** Information **
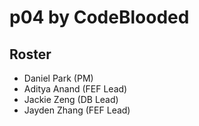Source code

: # p04 by CodeBlooded
## Roster
- Daniel Park (PM)
- Aditya Anand (FEF Lead)
- Jackie Zeng (DB Lead)
- Jayden Zhang (FEF Lead)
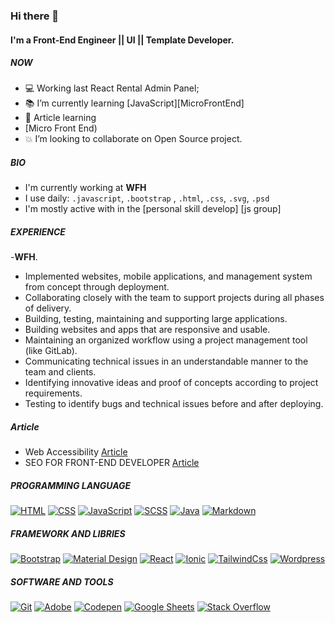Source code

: ### Hi there 👋

#### I'm a Front-End Engineer || UI || Template Developer.

##### NOW

- :computer: Working last React Rental Admin Panel;
- :books: I’m currently learning [JavaScript][MicroFrontEnd]
- :newspaper: Article learning 
-   [Micro Front End)
- :boom: I’m looking to collaborate on Open Source project.

##### BIO

- I'm currently working at **WFH**
- I use daily: `.javascript`, `.bootstrap` , `.html`, `.css`, `.svg`, `.psd`
- I'm mostly active with in the [personal skill develop]  [js group]

##### EXPERIENCE

-**WFH**.
   - Implemented websites, mobile applications, and management system from concept through deployment.
   - Collaborating closely with the team to support projects during all phases of delivery.
   - Building, testing, maintaining and supporting large applications.
   - Building websites and apps that are responsive and usable.
   - Maintaining an organized workflow using a project management tool (like GitLab).
   - Communicating technical issues in an understandable manner to the team and clients.
   - Identifying innovative ideas and proof of concepts according to project requirements.
   - Testing to identify bugs and technical issues before and after deploying.
 
 
##### Article
   - Web Accessibility [Article](https://docs.google.com/document/d/1Q5LAzalI1r-LfE2pi6JiAlNpqMU1vR87/edit)
   - SEO FOR FRONT-END DEVELOPER [Article](https://docs.google.com/document/d/1HZ7A04saRZ8Waw7rblbGZRIbtHGCVSCiVqUVH6QTaWw/edit#)
    

##### PROGRAMMING LANGUAGE

<p align="left">
<a href="#"><img alt="HTML" src="https://img.shields.io/badge/HTML-E34F26.svg?logo=html5&logoColor=white"></a>
<a href="#"><img alt="CSS" src="https://img.shields.io/badge/CSS-1572B6.svg?logo=css3&logoColor=white"></a>
<a href="#"><img alt="JavaScript" src="https://img.shields.io/badge/JavaScript-F7DF1E.svg?logo=javascript&logoColor=black"></a>
<a href="#"><img alt="SCSS" src="https://img.shields.io/badge/Scss-hotpink.svg?logo=SASS&logoColor=white"></a>
<a href="#"><img alt="Java" src="https://img.shields.io/badge/Java-007396.svg?logo=java&logoColor=white"></a>
<a href="#"><img alt="Markdown" src="https://img.shields.io/badge/Markdown-000000.svg?logo=markdown&logoColor=white"></a>
</p>

##### FRAMEWORK AND LIBRIES 

<p align="left">
  <a href="#"><img alt="Bootstrap" src="https://img.shields.io/badge/Bootstrap-7952B3.svg?logo=bootstrap&logoColor=white"></a>
  <a href="#"><img alt="Material Design" src="https://img.shields.io/badge/Material%20Design-0081CB.svg?logo=material-design&logoColor=white"></a>
  <a href="#"><img alt="React" src="https://img.shields.io/badge/React-20232a.svg?logo=react&logoColor=%2361DAFB"></a>
   <a href="#"><img alt="Ionic" src="https://img.shields.io/badge/Ionic-F9F9F9.svg?logo=ionic&logoColor=%blue"></a>
   <a href="#"><img alt="TailwindCss" src="https://img.shields.io/badge/TailwindCss-0EA5E9.svg?logo=tailwindcss&logoColor=%0ea5e9"></a>
   <a href="#"><img alt="Wordpress" src="https://img.shields.io/badge/Wordpress-21759B?logo=wordpress&logoColor=white"></a>
</p>

##### SOFTWARE AND TOOLS

<p align="left">
    <a href="#"><img alt="Git" src="https://img.shields.io/badge/Git-F05033.svg?logo=git&logoColor=white"></a>
    <a href="#"><img alt="Adobe" src="https://img.shields.io/badge/Adobe-FF0000.svg?logo=adobe&logoColor=white"></a>
    <a href="#"><img alt="Codepen" src="https://img.shields.io/badge/Codepen-000000.svg?logo=codepen&logoColor=white"></a>
    <a href="#"><img alt="Google Sheets" src="https://img.shields.io/badge/Google%20Sheets-34A853.svg?logo=google%20sheets&logoColor=white"></a>
    <a href="#"><img alt="Stack Overflow" src="https://img.shields.io/badge/-Stack%20Overflow-FE7A16?logo=stack-overflow&logoColor=white"></a>
</p>






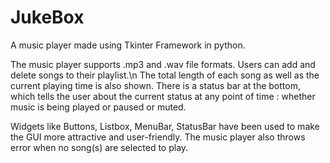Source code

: # JukeBox
A music player made using Tkinter Framework in python.

The music player supports .mp3 and .wav file formats. Users can add and delete songs to their playlist.\n The total length of each song as well as the current playing time is also shown.
There is a status bar at the bottom, which tells the user about the current status at any point of time : whether music is being played or paused or muted.

Widgets like Buttons, Listbox, MenuBar, StatusBar have been used to make the GUI more attractive and user-friendly. The music player also throws error when no song(s) are selected to play.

** What to do **
Please repeat all of the data exactly as it stands, leaving the pictures out.

** Solved exercise **
Source code

: # p04 by CodeBlooded
## Roster
- Daniel Park (PM)
- Aditya Anand (FEF Lead)
- Jackie Zeng (DB Lead)
- Jayden Zhang (FEF Lead)
Source code

: ### Hi there 👋

#### I'm a Front-End Engineer || UI || Template Developer.

##### NOW

- :computer: Working last React Rental Admin Panel;
- :books: I’m currently learning [JavaScript][MicroFrontEnd]
- :newspaper: Article learning 
-   [Micro Front End)
- :boom: I’m looking to collaborate on Open Source project.

##### BIO

- I'm currently working at **WFH**
- I use daily: `.javascript`, `.bootstrap` , `.html`, `.css`, `.svg`, `.psd`
- I'm mostly active with in the [personal skill develop]  [js group]

##### EXPERIENCE

-**WFH**.
   - Implemented websites, mobile applications, and management system from concept through deployment.
   - Collaborating closely with the team to support projects during all phases of delivery.
   - Building, testing, maintaining and supporting large applications.
   - Building websites and apps that are responsive and usable.
   - Maintaining an organized workflow using a project management tool (like GitLab).
   - Communicating technical issues in an understandable manner to the team and clients.
   - Identifying innovative ideas and proof of concepts according to project requirements.
   - Testing to identify bugs and technical issues before and after deploying.
 
 
##### Article
   - Web Accessibility [Article](https://docs.google.com/document/d/1Q5LAzalI1r-LfE2pi6JiAlNpqMU1vR87/edit)
   - SEO FOR FRONT-END DEVELOPER [Article](https://docs.google.com/document/d/1HZ7A04saRZ8Waw7rblbGZRIbtHGCVSCiVqUVH6QTaWw/edit#)
    

##### PROGRAMMING LANGUAGE

<p align="left">
<a href="#"><img alt="HTML" src="https://img.shields.io/badge/HTML-E34F26.svg?logo=html5&logoColor=white"></a>
<a href="#"><img alt="CSS" src="https://img.shields.io/badge/CSS-1572B6.svg?logo=css3&logoColor=white"></a>
<a href="#"><img alt="JavaScript" src="https://img.shields.io/badge/JavaScript-F7DF1E.svg?logo=javascript&logoColor=black"></a>
<a href="#"><img alt="SCSS" src="https://img.shields.io/badge/Scss-hotpink.svg?logo=SASS&logoColor=white"></a>
<a href="#"><img alt="Java" src="https://img.shields.io/badge/Java-007396.svg?logo=java&logoColor=white"></a>
<a href="#"><img alt="Markdown" src="https://img.shields.io/badge/Markdown-000000.svg?logo=markdown&logoColor=white"></a>
</p>

##### FRAMEWORK AND LIBRIES 

<p align="left">
  <a href="#"><img alt="Bootstrap" src="https://img.shields.io/badge/Bootstrap-7952B3.svg?logo=bootstrap&logoColor=white"></a>
  <a href="#"><img alt="Material Design" src="https://img.shields.io/badge/Material%20Design-0081CB.svg?logo=material-design&logoColor=white"></a>
  <a href="#"><img alt="React" src="https://img.shields.io/badge/React-20232a.svg?logo=react&logoColor=%2361DAFB"></a>
   <a href="#"><img alt="Ionic" src="https://img.shields.io/badge/Ionic-F9F9F9.svg?logo=ionic&logoColor=%blue"></a>
   <a href="#"><img alt="TailwindCss" src="https://img.shields.io/badge/TailwindCss-0EA5E9.svg?logo=tailwindcss&logoColor=%0ea5e9"></a>
   <a href="#"><img alt="Wordpress" src="https://img.shields.io/badge/Wordpress-21759B?logo=wordpress&logoColor=white"></a>
</p>

##### SOFTWARE AND TOOLS

<p align="left">
    <a href="#"><img alt="Git" src="https://img.shields.io/badge/Git-F05033.svg?logo=git&logoColor=white"></a>
    <a href="#"><img alt="Adobe" src="https://img.shields.io/badge/Adobe-FF0000.svg?logo=adobe&logoColor=white"></a>
    <a href="#"><img alt="Codepen" src="https://img.shields.io/badge/Codepen-000000.svg?logo=codepen&logoColor=white"></a>
    <a href="#"><img alt="Google Sheets" src="https://img.shields.io/badge/Google%20Sheets-34A853.svg?logo=google%20sheets&logoColor=white"></a>
    <a href="#"><img alt="Stack Overflow" src="https://img.shields.io/badge/-Stack%20Overflow-FE7A16?logo=stack-overflow&logoColor=white"></a>
</p>






Source code

: # JukeBox
A music player made using Tkinter Framework in python.

The music player supports .mp3 and .wav file formats. Users can add and delete songs to their playlist.\n The total length of each song as well as the current playing time is also shown.
There is a status bar at the bottom, which tells the user about the current status at any point of time : whether music is being played or paused or muted.

Widgets like Buttons, Listbox, MenuBar, StatusBar have been used to make the GUI more attractive and user-friendly. The music player also throws error when no song(s) are selected to play.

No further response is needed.